Aderimos a esta argumentação coincidente com a do ASTJ de abril de 2011.
A questão da hipotética violação do artigo 13.º da CRP, suscitada pelo MP está suficiente analisada e afastada pelo citado ATC.
Por outro lado, quase todos os códigos civis-italiano, espanhol, etc-dispõem que os textos normativos devem ser interpretados de acordo com o sentido próprio ou comum das palavras, tendo em conta o contexto.
O código português é uma excepção, porquanto preceitua que a interpretação não se deve cingir à letra da lei, mas reconstituir a partir dos textos o pensamento legislativo (artigo 9.º, 1 CC). Porém, logo precisa que o intérprete deve presumir que existe correspondência entre texto e intenção e que não está autorizado a atribuir ao legislador uma intenção que não tenha no texto um mínimo de correspondência verbal (artigo 9.º, 2 e 3).
Como bem diz o acórdão da RL acabado de citar, considerar que onde está «por cada devedor» se deve interpretar «por cada menor» – o mesmo é dizer “por cada credor” (precisamente o sentido oposto!), é violar flagrantemente o n.º 2 do artigo 9.º do CC, e, acrescentamos nós, os princípios da legalidade e da separação dos poderes, que vedam o activismo judiciário, ou, dito de outro modo, que o juiz faça de legislador.

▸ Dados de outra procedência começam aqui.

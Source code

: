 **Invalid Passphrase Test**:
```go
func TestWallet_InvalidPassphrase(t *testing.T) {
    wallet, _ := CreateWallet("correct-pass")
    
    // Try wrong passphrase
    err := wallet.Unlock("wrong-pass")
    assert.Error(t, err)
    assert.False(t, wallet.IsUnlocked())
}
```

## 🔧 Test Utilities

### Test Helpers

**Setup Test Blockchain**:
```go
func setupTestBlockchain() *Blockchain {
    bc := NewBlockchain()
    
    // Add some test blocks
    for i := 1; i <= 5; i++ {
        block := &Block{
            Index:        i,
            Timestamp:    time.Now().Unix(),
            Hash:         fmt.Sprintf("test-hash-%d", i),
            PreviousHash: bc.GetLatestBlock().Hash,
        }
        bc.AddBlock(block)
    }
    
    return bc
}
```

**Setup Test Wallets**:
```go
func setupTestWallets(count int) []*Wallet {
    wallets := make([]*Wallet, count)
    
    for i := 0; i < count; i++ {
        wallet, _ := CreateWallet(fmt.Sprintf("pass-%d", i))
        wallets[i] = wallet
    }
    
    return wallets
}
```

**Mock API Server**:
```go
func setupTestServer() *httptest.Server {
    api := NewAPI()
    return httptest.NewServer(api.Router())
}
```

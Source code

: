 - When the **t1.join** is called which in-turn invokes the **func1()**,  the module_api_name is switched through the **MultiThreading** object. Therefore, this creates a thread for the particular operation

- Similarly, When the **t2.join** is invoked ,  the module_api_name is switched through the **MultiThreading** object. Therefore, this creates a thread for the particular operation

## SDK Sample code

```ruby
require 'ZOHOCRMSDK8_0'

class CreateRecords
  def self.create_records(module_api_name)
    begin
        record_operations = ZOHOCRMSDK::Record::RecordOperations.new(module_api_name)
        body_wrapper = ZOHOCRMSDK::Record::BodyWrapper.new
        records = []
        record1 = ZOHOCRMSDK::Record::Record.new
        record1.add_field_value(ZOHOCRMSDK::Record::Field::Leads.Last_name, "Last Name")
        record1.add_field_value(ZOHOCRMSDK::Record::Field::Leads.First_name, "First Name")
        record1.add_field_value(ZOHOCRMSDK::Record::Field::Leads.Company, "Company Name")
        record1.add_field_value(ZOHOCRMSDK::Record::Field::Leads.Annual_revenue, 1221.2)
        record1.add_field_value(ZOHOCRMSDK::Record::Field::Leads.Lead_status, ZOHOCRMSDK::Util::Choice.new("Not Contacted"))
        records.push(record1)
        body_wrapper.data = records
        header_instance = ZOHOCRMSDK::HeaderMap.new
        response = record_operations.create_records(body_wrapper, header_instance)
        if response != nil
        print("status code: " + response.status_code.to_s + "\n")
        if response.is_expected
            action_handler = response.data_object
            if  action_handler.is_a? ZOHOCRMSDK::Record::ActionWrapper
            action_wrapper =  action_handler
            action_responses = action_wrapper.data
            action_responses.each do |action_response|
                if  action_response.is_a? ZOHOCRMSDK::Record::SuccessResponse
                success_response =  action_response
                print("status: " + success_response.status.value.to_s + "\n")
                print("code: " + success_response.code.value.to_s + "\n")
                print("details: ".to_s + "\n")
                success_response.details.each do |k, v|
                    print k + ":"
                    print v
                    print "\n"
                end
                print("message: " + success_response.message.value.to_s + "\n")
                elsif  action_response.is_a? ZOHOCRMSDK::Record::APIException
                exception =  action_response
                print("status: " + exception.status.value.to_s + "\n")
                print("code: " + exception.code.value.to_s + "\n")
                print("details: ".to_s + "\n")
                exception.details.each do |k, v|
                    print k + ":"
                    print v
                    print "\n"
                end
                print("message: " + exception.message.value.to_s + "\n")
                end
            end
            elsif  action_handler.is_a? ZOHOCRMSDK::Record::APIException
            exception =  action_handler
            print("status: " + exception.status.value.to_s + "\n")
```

Assim sendo, não se pode deixar de dar razão ao IGFSS quando afirma que o valor global das prestações substitutivas de alimentos a estabelecer nos presentes autos a favor dos menores T e C não pode exceder € 21,79, o qual tem de ser estabelecido anualmente em Junho em função do montante correspondente ao valor da actualização, a efectuar no mesmo mês, das prestações substitutivas pagas no âmbito dos autos que correm termos sob o nº de proc. 1247/18.9T8BRR-A, do Juízo de Família e Menores do Barreiro - Juiz 2, por forma a que o limite legal de um IAS pago pelo FGADM em substituição do devedor seja respeitado.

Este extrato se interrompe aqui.